--- EXERCISE DATA ---

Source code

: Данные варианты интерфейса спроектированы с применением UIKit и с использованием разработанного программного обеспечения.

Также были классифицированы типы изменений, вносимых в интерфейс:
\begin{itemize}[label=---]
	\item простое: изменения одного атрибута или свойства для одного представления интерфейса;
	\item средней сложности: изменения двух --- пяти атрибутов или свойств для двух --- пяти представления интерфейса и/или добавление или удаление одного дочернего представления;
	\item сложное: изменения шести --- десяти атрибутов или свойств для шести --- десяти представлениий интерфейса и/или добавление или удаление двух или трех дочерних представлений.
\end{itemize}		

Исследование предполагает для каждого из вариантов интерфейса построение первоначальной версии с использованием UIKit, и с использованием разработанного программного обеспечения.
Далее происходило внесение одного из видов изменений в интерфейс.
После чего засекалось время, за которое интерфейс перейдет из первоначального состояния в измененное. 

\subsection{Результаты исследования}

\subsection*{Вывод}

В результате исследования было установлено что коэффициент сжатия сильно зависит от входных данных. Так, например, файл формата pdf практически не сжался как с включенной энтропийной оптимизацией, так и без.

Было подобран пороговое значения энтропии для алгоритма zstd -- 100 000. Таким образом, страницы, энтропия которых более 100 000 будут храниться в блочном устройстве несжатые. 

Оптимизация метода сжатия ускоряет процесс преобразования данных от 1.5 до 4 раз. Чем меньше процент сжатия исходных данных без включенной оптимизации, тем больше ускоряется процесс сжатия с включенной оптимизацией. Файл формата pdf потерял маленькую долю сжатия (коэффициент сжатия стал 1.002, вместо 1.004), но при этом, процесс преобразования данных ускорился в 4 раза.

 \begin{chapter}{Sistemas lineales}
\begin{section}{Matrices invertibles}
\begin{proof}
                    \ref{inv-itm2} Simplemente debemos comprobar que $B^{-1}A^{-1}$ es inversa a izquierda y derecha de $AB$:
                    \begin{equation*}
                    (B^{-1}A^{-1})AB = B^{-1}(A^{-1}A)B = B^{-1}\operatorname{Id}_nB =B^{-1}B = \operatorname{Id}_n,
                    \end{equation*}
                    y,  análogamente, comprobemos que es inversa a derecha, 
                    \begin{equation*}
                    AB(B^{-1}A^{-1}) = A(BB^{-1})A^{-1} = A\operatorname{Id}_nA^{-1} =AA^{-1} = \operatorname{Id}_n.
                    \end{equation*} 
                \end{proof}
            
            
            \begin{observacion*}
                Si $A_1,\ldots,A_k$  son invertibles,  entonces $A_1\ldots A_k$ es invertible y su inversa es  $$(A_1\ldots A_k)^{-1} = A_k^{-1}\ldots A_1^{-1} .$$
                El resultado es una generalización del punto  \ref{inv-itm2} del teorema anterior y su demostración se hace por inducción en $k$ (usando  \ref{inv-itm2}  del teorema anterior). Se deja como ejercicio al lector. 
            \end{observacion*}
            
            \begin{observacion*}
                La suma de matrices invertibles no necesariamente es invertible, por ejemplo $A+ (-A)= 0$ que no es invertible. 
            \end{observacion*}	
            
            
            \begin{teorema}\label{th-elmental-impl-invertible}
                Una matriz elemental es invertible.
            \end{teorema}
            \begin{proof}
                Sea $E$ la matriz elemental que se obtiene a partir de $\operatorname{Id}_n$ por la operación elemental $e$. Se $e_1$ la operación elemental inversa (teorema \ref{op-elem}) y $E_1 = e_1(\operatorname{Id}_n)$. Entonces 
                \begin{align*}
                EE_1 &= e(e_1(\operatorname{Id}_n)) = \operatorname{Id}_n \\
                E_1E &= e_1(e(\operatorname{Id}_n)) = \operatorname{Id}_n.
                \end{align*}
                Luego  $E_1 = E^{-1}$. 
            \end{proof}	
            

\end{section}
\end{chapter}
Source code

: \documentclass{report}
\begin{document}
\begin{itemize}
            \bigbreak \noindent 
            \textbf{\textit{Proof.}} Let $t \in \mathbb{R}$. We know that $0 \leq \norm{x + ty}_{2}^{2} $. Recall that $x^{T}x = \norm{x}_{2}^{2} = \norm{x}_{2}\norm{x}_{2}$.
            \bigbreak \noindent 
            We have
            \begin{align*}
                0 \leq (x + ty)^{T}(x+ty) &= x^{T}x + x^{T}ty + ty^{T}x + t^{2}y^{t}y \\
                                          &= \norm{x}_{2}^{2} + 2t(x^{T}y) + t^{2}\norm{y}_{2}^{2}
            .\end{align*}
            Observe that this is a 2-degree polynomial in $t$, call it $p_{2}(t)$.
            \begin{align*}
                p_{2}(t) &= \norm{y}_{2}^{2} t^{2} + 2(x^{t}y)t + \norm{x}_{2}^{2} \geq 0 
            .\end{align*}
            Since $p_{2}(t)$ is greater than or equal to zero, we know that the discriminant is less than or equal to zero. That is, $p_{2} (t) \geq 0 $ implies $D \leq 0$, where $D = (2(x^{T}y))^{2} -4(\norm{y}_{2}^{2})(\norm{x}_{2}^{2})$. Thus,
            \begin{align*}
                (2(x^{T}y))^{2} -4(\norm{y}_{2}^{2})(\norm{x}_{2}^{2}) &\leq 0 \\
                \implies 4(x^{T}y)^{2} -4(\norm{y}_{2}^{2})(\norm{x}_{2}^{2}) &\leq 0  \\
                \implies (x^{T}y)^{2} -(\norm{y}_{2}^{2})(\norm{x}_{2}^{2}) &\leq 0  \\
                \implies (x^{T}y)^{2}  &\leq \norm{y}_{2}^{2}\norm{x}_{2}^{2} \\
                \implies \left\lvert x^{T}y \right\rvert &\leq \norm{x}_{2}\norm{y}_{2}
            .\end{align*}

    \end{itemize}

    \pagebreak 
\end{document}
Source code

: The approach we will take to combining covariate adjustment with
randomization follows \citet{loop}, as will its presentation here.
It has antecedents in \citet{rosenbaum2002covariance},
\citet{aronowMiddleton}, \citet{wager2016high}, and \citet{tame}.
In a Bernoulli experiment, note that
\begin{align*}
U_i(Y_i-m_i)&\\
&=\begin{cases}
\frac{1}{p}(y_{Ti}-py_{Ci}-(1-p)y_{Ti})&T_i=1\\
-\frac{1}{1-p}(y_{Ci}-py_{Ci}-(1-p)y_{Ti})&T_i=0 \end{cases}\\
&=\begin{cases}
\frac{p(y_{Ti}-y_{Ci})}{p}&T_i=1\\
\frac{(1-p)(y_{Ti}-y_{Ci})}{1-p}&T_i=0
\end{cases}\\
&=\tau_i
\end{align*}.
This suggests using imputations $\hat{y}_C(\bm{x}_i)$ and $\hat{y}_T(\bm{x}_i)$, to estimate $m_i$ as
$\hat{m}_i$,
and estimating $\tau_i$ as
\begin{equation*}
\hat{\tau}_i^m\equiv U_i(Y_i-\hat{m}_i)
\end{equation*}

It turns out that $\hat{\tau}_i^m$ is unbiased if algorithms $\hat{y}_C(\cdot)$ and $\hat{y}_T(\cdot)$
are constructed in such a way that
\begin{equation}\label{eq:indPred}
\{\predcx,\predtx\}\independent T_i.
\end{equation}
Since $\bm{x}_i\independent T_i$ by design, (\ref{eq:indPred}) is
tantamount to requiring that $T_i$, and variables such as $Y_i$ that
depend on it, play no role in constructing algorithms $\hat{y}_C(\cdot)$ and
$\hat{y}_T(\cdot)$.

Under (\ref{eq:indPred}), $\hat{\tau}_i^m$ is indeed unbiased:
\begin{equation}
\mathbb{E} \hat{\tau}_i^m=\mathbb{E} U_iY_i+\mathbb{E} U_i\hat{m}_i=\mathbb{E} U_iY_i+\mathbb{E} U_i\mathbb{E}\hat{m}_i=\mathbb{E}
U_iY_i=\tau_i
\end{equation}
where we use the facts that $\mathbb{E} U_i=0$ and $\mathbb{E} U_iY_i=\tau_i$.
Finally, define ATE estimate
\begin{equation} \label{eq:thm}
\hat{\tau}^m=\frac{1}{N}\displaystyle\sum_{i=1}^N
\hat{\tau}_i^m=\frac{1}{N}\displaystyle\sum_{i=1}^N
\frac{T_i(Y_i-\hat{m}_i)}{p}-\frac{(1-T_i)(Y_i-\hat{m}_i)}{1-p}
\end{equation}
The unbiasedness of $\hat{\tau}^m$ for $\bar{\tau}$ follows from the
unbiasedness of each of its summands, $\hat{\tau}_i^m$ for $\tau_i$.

---

WHAT YOU ARE ASKED TO DO:
Only a number is needed here: the count of lines above that hold the string "UIKit".

ANSWER BOX:
2